Als je klein bent, heb je grote doelen’, zegt Feyenoord A1-aanvaller Oussama Idrissi over een gastles die hij onlangs gaf aan groep acht van de Rotterdamse Bogermanschool.
Vrijwel wekelijks gaan jeugdspelers van Feyenoord op bezoek bij verschillende basisscholen om met leerlingen te praten over het bereiken van hun doelen.
‘Ik speel nog niet in het eerste elftal van Feyenoord, maar toch merkte ik dat de kinderen in de klas een beetje tegen mij opkeken. Het is leuk om met kinderen te praten over hoe ze hun toekomst zien en mooi om te merken dat ze aandachtig luisteren als je hen iets verteld. In de les ging het om de koppeling tussen de doelen die je hebt als voetballer en de doelen die je hebt als leerling als op school.
Kinderen in groep acht zijn op een leeftijd waarop ze voor het eerst belangrijke keuzes moeten gaan maken, bijvoorbeeld naar welke school ze gaan en op welk niveau. Ze beseffen dat ze serieus moeten worden en gaan zich bedenken wat ze ervoor willen geven om het hoogste te bereiken. Ik denk dat het mooi is dat je als voetballer kinderen daarmee kunt helpen door hen te motiveren of te stimuleren.
Ik heb tegen de kinderen gezegd: als je klein bent heb je een groot doel, dat misschien nog niet heel realistisch is. Hoe ouder je wordt, hoe meer je jouw doelen gaat bijstellen. Je weet dan steeds beter of jouw doelen realistisch zijn. Zelf heb ik altijd de droom gehad om profvoetballer te worden, al heb ik vrij lang bij de amateurs gespeeld. Ik was al eerstejaars C-junior toen ik naar NAC ging. Sinds drie jaar speel ik nu bij Feyenoord.
Als jeugdspeler heb je een voorbeeldfunctie, zeker als je bij een van de grootste clubs van Nederland speelt. Toen ik de stap maakte van NAC naar Feyenoord, merkte ik dat mensen in mijn omgeving anders naar mij gingen kijken. Op dat moment ging ik er zelf ook over nadenken dat ik bewust bezig moet zijn met mijn gedrag. Om die reden heb ik ook met mezelf afgesproken dat ik altijd netjes moet blijven naar iedereen toe.

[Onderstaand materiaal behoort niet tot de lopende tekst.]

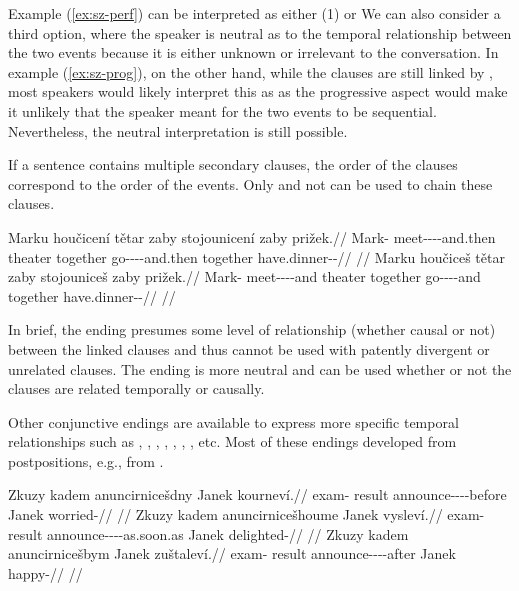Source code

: Example (\ref{ex:sz-perf}) can be interpreted as either (1)  or  We can also consider a
third option, where the speaker is neutral as to the temporal relationship
between the two events because it is either unknown or irrelevant to the
conversation. In example (\ref{ex:sz-prog}), on the other hand, while the
clauses are still linked by , most speakers would likely interpret
this as 
as the progressive aspect would make it unlikely that the speaker meant for the
two events to be sequential. Nevertheless, the neutral interpretation
 is still possible.

If a sentence contains multiple secondary clauses, the order of the clauses
correspond to the order of the events. Only  and not  can be
used to chain these clauses.

\pex
\a\begingl
  \gla \ljudge{*}Marku houčicení tětar zaby stojounicení zaby prižek.//
  \glb Mark-\Ins{} meet-\Av{}-\Pf{}-\Cnj{}-and.then theater together
        go-\Lv{}-\Pf{}-\Cnj{}-and.then together have.dinner-\Av{}-\Pf{}//
  \glft {}//
\endgl
\a\begingl
\gla Marku houčiceš tětar zaby stojouniceš zaby prižek.//
\glb Mark-\Ins{} meet-\Av{}-\Pf{}-\Cnj{}-and theater together
      go-\Lv{}-\Pf{}-\Cnj{}-and together have.dinner-\Av{}-\Pf{}//
\glft {}//
\endgl
\xe

In brief, the ending  presumes some level of relationship (whether
causal or not) between the linked clauses and thus cannot be used with patently
divergent or unrelated clauses. The ending  is more neutral and can be
used whether or not the clauses are related temporally or causally.

Other conjunctive endings are available to express more specific temporal
relationships such as , ,
, , , , , etc. Most of these endings
developed from postpositions, e.g.,  from .

\pex
\a
\begingl
  \gla Zkuzy kadem anuncirnicešdny Janek kourneví.//
  \glb exam-\Gen{} result announce-\Pv{}-\Pf{}-\Cnj{}-before Janek worried-\Cont{}//
  \glft {}//
\endgl
\a
\begingl
  \gla Zkuzy kadem anuncirnicešhoume Janek vysleví.//
  \glb exam-\Gen{} result announce-\Pv{}-\Pf{}-\Cnj{}-as.soon.as Janek delighted-\Cont{}//
  \glft {}//
\endgl
\a
\begingl
  \gla Zkuzy kadem anuncirnicešbym Janek zuštaleví.//
  \glb exam-\Gen{} result announce-\Pv{}-\Pf{}-\Cnj{}-after Janek happy-\Cont{}//
  \glft {}//
\endgl
{}
\xe

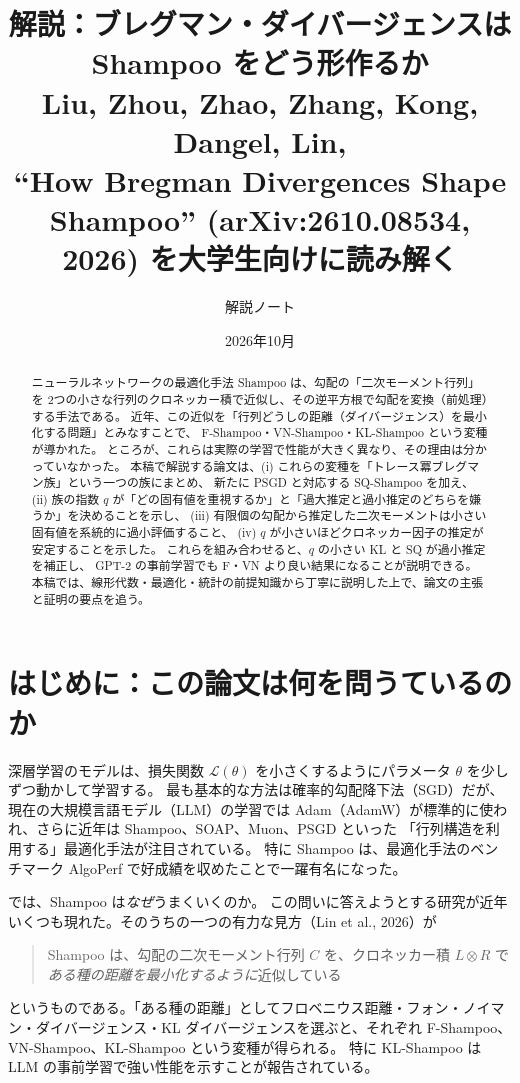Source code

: \documentclass[a4paper,11pt]{ltjsarticle}
\title{\textbf{解説：ブレグマン・ダイバージェンスは Shampoo をどう形作るか}\\[2mm]
\large Liu, Zhou, Zhao, Zhang, Kong, Dangel, Lin,\\
``How Bregman Divergences Shape Shampoo'' (arXiv:2610.08534, 2026) を大学生向けに読み解く}
\author{解説ノート}
\date{2026年10月}
\theoremstyle{definition}
\theoremstyle{plain}
\begin{document}
\maketitle

\begin{abstract}
ニューラルネットワークの最適化手法 Shampoo は、勾配の「二次モーメント行列」を
2つの小さな行列のクロネッカー積で近似し、その逆平方根で勾配を変換（前処理）する手法である。
近年、この近似を「行列どうしの距離（ダイバージェンス）を最小化する問題」とみなすことで、
F-Shampoo・VN-Shampoo・KL-Shampoo という変種が導かれた。
ところが、これらは実際の学習で性能が大きく異なり、その理由は分かっていなかった。
本稿で解説する論文は、(i) これらの変種を「トレース冪ブレグマン族」という一つの族にまとめ、
新たに PSGD と対応する SQ-Shampoo を加え、
(ii) 族の指数 $q$ が「どの固有値を重視するか」と「過大推定と過小推定のどちらを嫌うか」を決めることを示し、
(iii) 有限個の勾配から推定した二次モーメントは小さい固有値を系統的に過小評価すること、
(iv) $q$ が小さいほどクロネッカー因子の推定が安定することを示した。
これらを組み合わせると、$q$ の小さい KL と SQ が過小推定を補正し、
GPT-2 の事前学習でも F・VN より良い結果になることが説明できる。
本稿では、線形代数・最適化・統計の前提知識から丁寧に説明した上で、論文の主張と証明の要点を追う。
\end{abstract}

\tableofcontents
\clearpage

\section{はじめに：この論文は何を問うているのか}

深層学習のモデルは、損失関数 $\mathcal{L}(\theta)$ を小さくするようにパラメータ $\theta$ を少しずつ動かして学習する。
最も基本的な方法は確率的勾配降下法（SGD）だが、現在の大規模言語モデル（LLM）の学習では
Adam（AdamW）が標準的に使われ、さらに近年は Shampoo、SOAP、Muon、PSGD といった
「行列構造を利用する」最適化手法が注目されている。
特に Shampoo は、最適化手法のベンチマーク AlgoPerf で好成績を収めたことで一躍有名になった。

では、Shampoo は\emph{なぜ}うまくいくのか。
この問いに答えようとする研究が近年いくつも現れた。そのうちの一つの有力な見方（Lin et al., 2026）が
\begin{quote}
Shampoo は、勾配の二次モーメント行列 $C$ を、クロネッカー積 $L\otimes R$ で
\emph{ある種の距離を最小化するように}近似している
\end{quote}
というものである。「ある種の距離」としてフロベニウス距離・フォン・ノイマン・ダイバージェンス・KL ダイバージェンスを選ぶと、それぞれ
F-Shampoo、VN-Shampoo、KL-Shampoo という変種が得られる。
特に KL-Shampoo は LLM の事前学習で強い性能を示すことが報告されている。
\end{document}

Ik eis van mezelf dat ik me goed gedraag. Sowieso wil ik me vooral graag richten op school en voetbal. Dingen die andere jongens van zeventien of achttien doen, zijn niet altijd goed voor mij. Ik heb een doel en daarvoor moet ik bepaalde dingen doen en bepaalde dingen laten, dat geldt voor iedereen die profvoetballer wil worden. Het zou mooi zijn als ik doorbreek bij Feyenoord de kinderen zich zullen herinneren dat ik ooit nog bij hen voor de groep heb gestaan.’